- Les ORM (mappers objet-relationnel) sont souvent critiqués comme un anti-pattern dans le développement logiciel.
- Cependant, cette critique est exagérée, et les ORM ne sont pas intrinsèquement mauvais, pas plus que les autres outils logiciels.
- Le véritable problème des ORM vient souvent d’un mauvais usage ou d’une mauvaise compréhension.
- Les ORM et les bases de données relationnelles fonctionnent selon des paradigmes différents, ce qui peut rendre la modélisation des données et des relations complexe.
- Les ORM enfreignent les principes de responsabilité unique (SRP) et de séparation des préoccupations (SoC), mais ces critiques ne constituent pas pour autant des problèmes décisifs.

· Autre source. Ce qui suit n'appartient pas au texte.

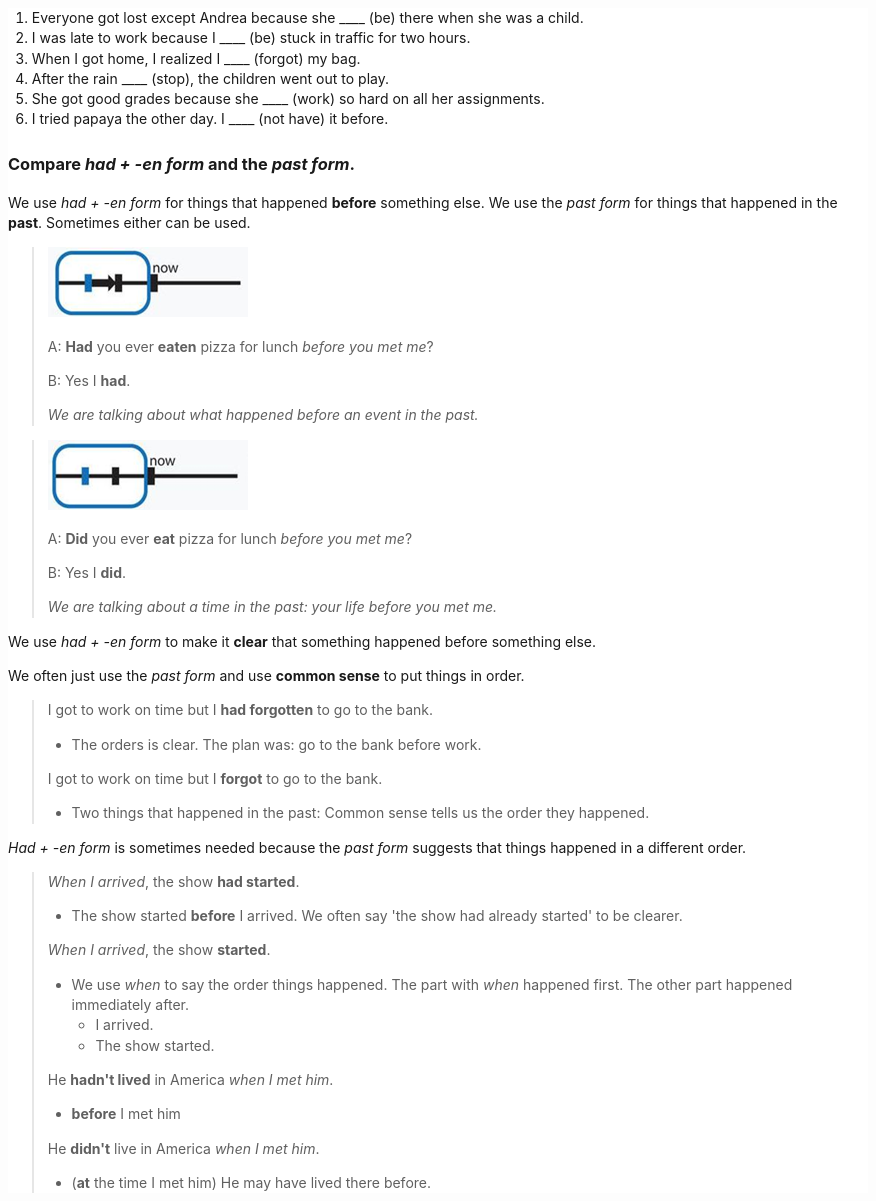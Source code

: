 1. Everyone got lost except Andrea because she ____ (be) there when she was a child.
2. I was late to work because I ____ (be) stuck in traffic for two hours.
3. When I got home, I realized I ____ (forgot) my bag.
4. After the rain ____ (stop), the children went out to play.
5. She got good grades because she ____ (work) so hard on all her assignments.
6. I tried papaya the other day. I ____ (not have) it before.

### Compare *had + -en form* and the *past form*.
We use *had + -en form* for things that happened **before** something else.
We use the *past form* for things that happened in the **past**. Sometimes either can be used.

> ![](./static-resource/10.%20Results%20of%20actions%202/results%20in%20the%20past%2008.png)
>
> A: **Had** you ever **eaten** pizza for lunch *before you met me*?
> 
> B: Yes I **had**.
>
> *We are talking about what happened before an event in the past.*

> ![](./static-resource/10.%20Results%20of%20actions%202/results%20in%20the%20past%2009.png)
>
> A: **Did** you ever **eat** pizza for lunch *before you met me*?
>
> B: Yes I **did**.
>
> *We are talking about a time in the past: your life before you met me.*

We use *had + -en form* to make it **clear** that something happened before something else.

We often just use the *past form* and use **common sense** to put things in order.

> I got to work on time but I **had forgotten** to go to the bank.
> - The orders is clear. The plan was: go to the bank before work.
>
> I got to work on time but I **forgot** to go to the bank.
> - Two things that happened in the past: Common sense tells us the order they happened.

*Had + -en form* is sometimes needed because the *past form* suggests that things happened in a different order.

> *When I arrived*, the show **had started**.
> - The show started **before** I arrived. We often say 'the show had already started' to be clearer.
>
> *When I arrived*, the show **started**.
> - We use *when* to say the order things happened. The part with *when* happened first. The other part happened immediately after.
>   - I arrived.
>   - The show started.
>
> He **hadn't lived** in America *when I met him*.
> - **before** I met him
>
> He **didn't** live in America *when I met him*.
> - (**at** the time I met him) He may have lived there before.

- Les véritables problèmes des ORM concernent l’efficacité et la visibilité.
- S’ils ne sont pas utilisés correctement, les ORM peuvent être inefficaces, mais ils disposent aussi de fonctionnalités permettant d’optimiser les requêtes et d’améliorer les performances.
- Le problème du N+1, où l’ORM effectue plusieurs allers-retours vers la base de données, peut être atténué grâce à un data loader.
- Le plus gros problème des ORM est la visibilité et le débogage. Ils peuvent ne pas fournir de messages d’erreur clairs, ou rendre les problèmes difficiles à comprendre et à résoudre.
- Lorsqu’ils sont bien utilisés, les ORM peuvent être aussi efficaces que du SQL brut, mais les développeurs doivent exploiter leurs fonctionnalités et leurs équivalents en SQL natif.
- Pour certaines requêtes complexes ou problématiques, il peut être nécessaire de revenir à des requêtes SQL brutes.
- Globalement, les ORM ne sont pas intrinsèquement mauvais, mais ils nécessitent un usage prudent et éclairé pour éviter les problèmes potentiels.